**PROBLEM TO SOLVE**. Please write the data out once more, exactly as it is given.

Dataset items:
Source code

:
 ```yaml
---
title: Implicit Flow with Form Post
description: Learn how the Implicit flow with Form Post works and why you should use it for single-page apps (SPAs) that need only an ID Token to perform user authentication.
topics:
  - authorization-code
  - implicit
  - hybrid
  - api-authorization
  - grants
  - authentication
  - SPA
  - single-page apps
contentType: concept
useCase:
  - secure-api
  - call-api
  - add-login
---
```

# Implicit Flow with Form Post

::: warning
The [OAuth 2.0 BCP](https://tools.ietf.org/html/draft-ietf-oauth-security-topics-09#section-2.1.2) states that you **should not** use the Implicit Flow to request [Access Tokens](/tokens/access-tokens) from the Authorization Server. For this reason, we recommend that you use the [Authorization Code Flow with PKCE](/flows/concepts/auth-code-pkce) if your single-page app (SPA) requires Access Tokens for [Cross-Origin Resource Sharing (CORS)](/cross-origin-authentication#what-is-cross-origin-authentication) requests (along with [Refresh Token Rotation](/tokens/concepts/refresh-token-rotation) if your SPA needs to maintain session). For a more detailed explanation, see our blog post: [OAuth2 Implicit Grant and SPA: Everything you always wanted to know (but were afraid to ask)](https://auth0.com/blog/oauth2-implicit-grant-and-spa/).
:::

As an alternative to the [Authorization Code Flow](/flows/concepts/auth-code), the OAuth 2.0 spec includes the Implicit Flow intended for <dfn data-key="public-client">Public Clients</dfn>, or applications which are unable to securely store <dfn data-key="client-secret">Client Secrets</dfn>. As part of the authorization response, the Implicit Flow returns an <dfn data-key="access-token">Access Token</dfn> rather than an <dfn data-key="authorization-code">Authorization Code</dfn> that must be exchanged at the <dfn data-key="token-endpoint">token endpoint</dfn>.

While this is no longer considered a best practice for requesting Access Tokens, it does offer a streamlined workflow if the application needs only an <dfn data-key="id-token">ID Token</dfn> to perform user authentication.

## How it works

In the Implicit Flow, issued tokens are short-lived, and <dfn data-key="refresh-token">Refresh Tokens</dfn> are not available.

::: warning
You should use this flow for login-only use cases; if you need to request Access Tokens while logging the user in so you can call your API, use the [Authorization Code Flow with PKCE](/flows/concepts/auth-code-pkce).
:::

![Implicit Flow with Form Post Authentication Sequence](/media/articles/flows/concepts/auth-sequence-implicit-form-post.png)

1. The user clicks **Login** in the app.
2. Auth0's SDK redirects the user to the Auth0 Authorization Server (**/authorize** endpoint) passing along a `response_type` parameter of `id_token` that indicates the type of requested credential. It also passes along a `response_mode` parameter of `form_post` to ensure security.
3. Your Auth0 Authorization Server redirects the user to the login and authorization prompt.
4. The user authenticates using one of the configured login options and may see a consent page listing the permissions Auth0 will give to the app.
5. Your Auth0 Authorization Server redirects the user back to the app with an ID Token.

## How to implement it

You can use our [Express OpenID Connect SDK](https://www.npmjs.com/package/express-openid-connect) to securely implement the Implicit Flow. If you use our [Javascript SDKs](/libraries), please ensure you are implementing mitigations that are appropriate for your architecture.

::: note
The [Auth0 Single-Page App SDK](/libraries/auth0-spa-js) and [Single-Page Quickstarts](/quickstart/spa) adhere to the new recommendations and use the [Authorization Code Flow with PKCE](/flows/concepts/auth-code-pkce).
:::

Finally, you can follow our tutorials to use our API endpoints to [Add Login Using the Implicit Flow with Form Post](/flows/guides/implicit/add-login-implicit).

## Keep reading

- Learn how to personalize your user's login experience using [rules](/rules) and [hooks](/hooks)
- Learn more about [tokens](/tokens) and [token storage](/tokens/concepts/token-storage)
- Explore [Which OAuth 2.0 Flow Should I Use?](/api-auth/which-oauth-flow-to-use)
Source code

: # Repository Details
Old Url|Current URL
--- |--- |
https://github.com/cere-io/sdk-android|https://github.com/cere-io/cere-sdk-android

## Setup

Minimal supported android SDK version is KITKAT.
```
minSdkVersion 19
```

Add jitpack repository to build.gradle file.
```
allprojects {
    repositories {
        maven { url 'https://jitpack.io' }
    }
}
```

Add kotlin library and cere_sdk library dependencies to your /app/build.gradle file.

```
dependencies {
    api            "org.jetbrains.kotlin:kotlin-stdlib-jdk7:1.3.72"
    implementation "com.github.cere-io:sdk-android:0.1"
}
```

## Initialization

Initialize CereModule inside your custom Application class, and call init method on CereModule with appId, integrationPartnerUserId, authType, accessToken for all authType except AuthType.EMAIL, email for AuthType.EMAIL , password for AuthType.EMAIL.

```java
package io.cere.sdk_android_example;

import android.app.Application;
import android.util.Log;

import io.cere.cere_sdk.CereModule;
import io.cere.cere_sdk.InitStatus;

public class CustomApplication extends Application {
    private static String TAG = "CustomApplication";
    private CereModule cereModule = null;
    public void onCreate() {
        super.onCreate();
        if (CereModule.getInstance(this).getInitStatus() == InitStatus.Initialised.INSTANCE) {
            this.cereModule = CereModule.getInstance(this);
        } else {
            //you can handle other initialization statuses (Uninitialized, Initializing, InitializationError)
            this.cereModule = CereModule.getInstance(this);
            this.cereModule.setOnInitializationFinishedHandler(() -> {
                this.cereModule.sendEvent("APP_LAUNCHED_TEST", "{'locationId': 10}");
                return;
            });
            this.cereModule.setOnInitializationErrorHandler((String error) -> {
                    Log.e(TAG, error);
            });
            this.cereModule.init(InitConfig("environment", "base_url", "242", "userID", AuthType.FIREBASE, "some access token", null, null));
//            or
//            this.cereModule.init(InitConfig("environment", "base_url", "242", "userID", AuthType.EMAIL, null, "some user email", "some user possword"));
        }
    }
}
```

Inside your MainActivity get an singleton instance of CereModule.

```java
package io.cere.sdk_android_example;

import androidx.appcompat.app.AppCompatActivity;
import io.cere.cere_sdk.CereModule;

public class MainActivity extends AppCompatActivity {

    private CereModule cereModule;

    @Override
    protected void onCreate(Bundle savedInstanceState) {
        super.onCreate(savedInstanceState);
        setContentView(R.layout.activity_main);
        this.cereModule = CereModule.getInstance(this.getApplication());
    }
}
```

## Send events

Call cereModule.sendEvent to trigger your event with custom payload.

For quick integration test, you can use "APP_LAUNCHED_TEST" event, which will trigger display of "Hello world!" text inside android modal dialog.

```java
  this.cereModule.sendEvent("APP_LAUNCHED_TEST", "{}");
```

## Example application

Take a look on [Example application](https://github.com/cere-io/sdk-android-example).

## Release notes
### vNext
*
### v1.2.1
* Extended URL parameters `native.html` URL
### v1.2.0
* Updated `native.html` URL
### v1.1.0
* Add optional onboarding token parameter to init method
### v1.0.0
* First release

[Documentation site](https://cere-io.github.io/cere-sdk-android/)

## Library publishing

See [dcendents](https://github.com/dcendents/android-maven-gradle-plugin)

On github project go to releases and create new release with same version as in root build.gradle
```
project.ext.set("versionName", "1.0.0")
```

**WRITTEN ANSWER**.
Source code

:
 ```yaml
---
title: Implicit Flow with Form Post
description: Learn how the Implicit flow with Form Post works and why you should use it for single-page apps (SPAs) that need only an ID Token to perform user authentication.
topics:
  - authorization-code
  - implicit
  - hybrid
  - api-authorization
  - grants
  - authentication
  - SPA
  - single-page apps
contentType: concept
useCase:
  - secure-api
  - call-api
  - add-login
---
```

# Implicit Flow with Form Post

::: warning
The [OAuth 2.0 BCP](https://tools.ietf.org/html/draft-ietf-oauth-security-topics-09#section-2.1.2) states that you **should not** use the Implicit Flow to request [Access Tokens](/tokens/access-tokens) from the Authorization Server. For this reason, we recommend that you use the [Authorization Code Flow with PKCE](/flows/concepts/auth-code-pkce) if your single-page app (SPA) requires Access Tokens for [Cross-Origin Resource Sharing (CORS)](/cross-origin-authentication#what-is-cross-origin-authentication) requests (along with [Refresh Token Rotation](/tokens/concepts/refresh-token-rotation) if your SPA needs to maintain session). For a more detailed explanation, see our blog post: [OAuth2 Implicit Grant and SPA: Everything you always wanted to know (but were afraid to ask)](https://auth0.com/blog/oauth2-implicit-grant-and-spa/).
:::

As an alternative to the [Authorization Code Flow](/flows/concepts/auth-code), the OAuth 2.0 spec includes the Implicit Flow intended for <dfn data-key="public-client">Public Clients</dfn>, or applications which are unable to securely store <dfn data-key="client-secret">Client Secrets</dfn>. As part of the authorization response, the Implicit Flow returns an <dfn data-key="access-token">Access Token</dfn> rather than an <dfn data-key="authorization-code">Authorization Code</dfn> that must be exchanged at the <dfn data-key="token-endpoint">token endpoint</dfn>.

While this is no longer considered a best practice for requesting Access Tokens, it does offer a streamlined workflow if the application needs only an <dfn data-key="id-token">ID Token</dfn> to perform user authentication.

## How it works

In the Implicit Flow, issued tokens are short-lived, and <dfn data-key="refresh-token">Refresh Tokens</dfn> are not available.

::: warning
You should use this flow for login-only use cases; if you need to request Access Tokens while logging the user in so you can call your API, use the [Authorization Code Flow with PKCE](/flows/concepts/auth-code-pkce).
:::

![Implicit Flow with Form Post Authentication Sequence](/media/articles/flows/concepts/auth-sequence-implicit-form-post.png)

1. The user clicks **Login** in the app.
2. Auth0's SDK redirects the user to the Auth0 Authorization Server (**/authorize** endpoint) passing along a `response_type` parameter of `id_token` that indicates the type of requested credential. It also passes along a `response_mode` parameter of `form_post` to ensure security.
3. Your Auth0 Authorization Server redirects the user to the login and authorization prompt.
4. The user authenticates using one of the configured login options and may see a consent page listing the permissions Auth0 will give to the app.
5. Your Auth0 Authorization Server redirects the user back to the app with an ID Token.

## How to implement it

You can use our [Express OpenID Connect SDK](https://www.npmjs.com/package/express-openid-connect) to securely implement the Implicit Flow. If you use our [Javascript SDKs](/libraries), please ensure you are implementing mitigations that are appropriate for your architecture.

::: note
The [Auth0 Single-Page App SDK](/libraries/auth0-spa-js) and [Single-Page Quickstarts](/quickstart/spa) adhere to the new recommendations and use the [Authorization Code Flow with PKCE](/flows/concepts/auth-code-pkce).
:::

Finally, you can follow our tutorials to use our API endpoints to [Add Login Using the Implicit Flow with Form Post](/flows/guides/implicit/add-login-implicit).

## Keep reading

- Learn how to personalize your user's login experience using [rules](/rules) and [hooks](/hooks)
- Learn more about [tokens](/tokens) and [token storage](/tokens/concepts/token-storage)
- Explore [Which OAuth 2.0 Flow Should I Use?](/api-auth/which-oauth-flow-to-use)
Source code

: # Repository Details
Old Url|Current URL
--- |--- |
https://github.com/cere-io/sdk-android|https://github.com/cere-io/cere-sdk-android

## Setup

Minimal supported android SDK version is KITKAT.
```
minSdkVersion 19
```

Add jitpack repository to build.gradle file.
```
allprojects {
    repositories {
        maven { url 'https://jitpack.io' }
    }
}
```

Add kotlin library and cere_sdk library dependencies to your /app/build.gradle file.

```
dependencies {
    api            "org.jetbrains.kotlin:kotlin-stdlib-jdk7:1.3.72"
    implementation "com.github.cere-io:sdk-android:0.1"
}
```

## Initialization

Initialize CereModule inside your custom Application class, and call init method on CereModule with appId, integrationPartnerUserId, authType, accessToken for all authType except AuthType.EMAIL, email for AuthType.EMAIL , password for AuthType.EMAIL.

```java
package io.cere.sdk_android_example;

import android.app.Application;
import android.util.Log;

import io.cere.cere_sdk.CereModule;
import io.cere.cere_sdk.InitStatus;

public class CustomApplication extends Application {
    private static String TAG = "CustomApplication";
    private CereModule cereModule = null;
    public void onCreate() {
        super.onCreate();
        if (CereModule.getInstance(this).getInitStatus() == InitStatus.Initialised.INSTANCE) {
            this.cereModule = CereModule.getInstance(this);
        } else {
            //you can handle other initialization statuses (Uninitialized, Initializing, InitializationError)
            this.cereModule = CereModule.getInstance(this);
            this.cereModule.setOnInitializationFinishedHandler(() -> {
                this.cereModule.sendEvent("APP_LAUNCHED_TEST", "{'locationId': 10}");
                return;
            });
            this.cereModule.setOnInitializationErrorHandler((String error) -> {
                    Log.e(TAG, error);
            });
            this.cereModule.init(InitConfig("environment", "base_url", "242", "userID", AuthType.FIREBASE, "some access token", null, null));
//            or
//            this.cereModule.init(InitConfig("environment", "base_url", "242", "userID", AuthType.EMAIL, null, "some user email", "some user possword"));
        }
    }
}
```

Inside your MainActivity get an singleton instance of CereModule.

```java
package io.cere.sdk_android_example;

import androidx.appcompat.app.AppCompatActivity;
import io.cere.cere_sdk.CereModule;

public class MainActivity extends AppCompatActivity {

    private CereModule cereModule;

    @Override
    protected void onCreate(Bundle savedInstanceState) {
        super.onCreate(savedInstanceState);
        setContentView(R.layout.activity_main);
        this.cereModule = CereModule.getInstance(this.getApplication());
    }
}
```

## Send events

Call cereModule.sendEvent to trigger your event with custom payload.

For quick integration test, you can use "APP_LAUNCHED_TEST" event, which will trigger display of "Hello world!" text inside android modal dialog.

```java
  this.cereModule.sendEvent("APP_LAUNCHED_TEST", "{}");
```

## Example application

Take a look on [Example application](https://github.com/cere-io/sdk-android-example).

## Release notes
### vNext
*
### v1.2.1
* Extended URL parameters `native.html` URL
### v1.2.0
* Updated `native.html` URL
### v1.1.0
* Add optional onboarding token parameter to init method
### v1.0.0
* First release

[Documentation site](https://cere-io.github.io/cere-sdk-android/)

## Library publishing

See [dcendents](https://github.com/dcendents/android-maven-gradle-plugin)

On github project go to releases and create new release with same version as in root build.gradle
```
project.ext.set("versionName", "1.0.0")
```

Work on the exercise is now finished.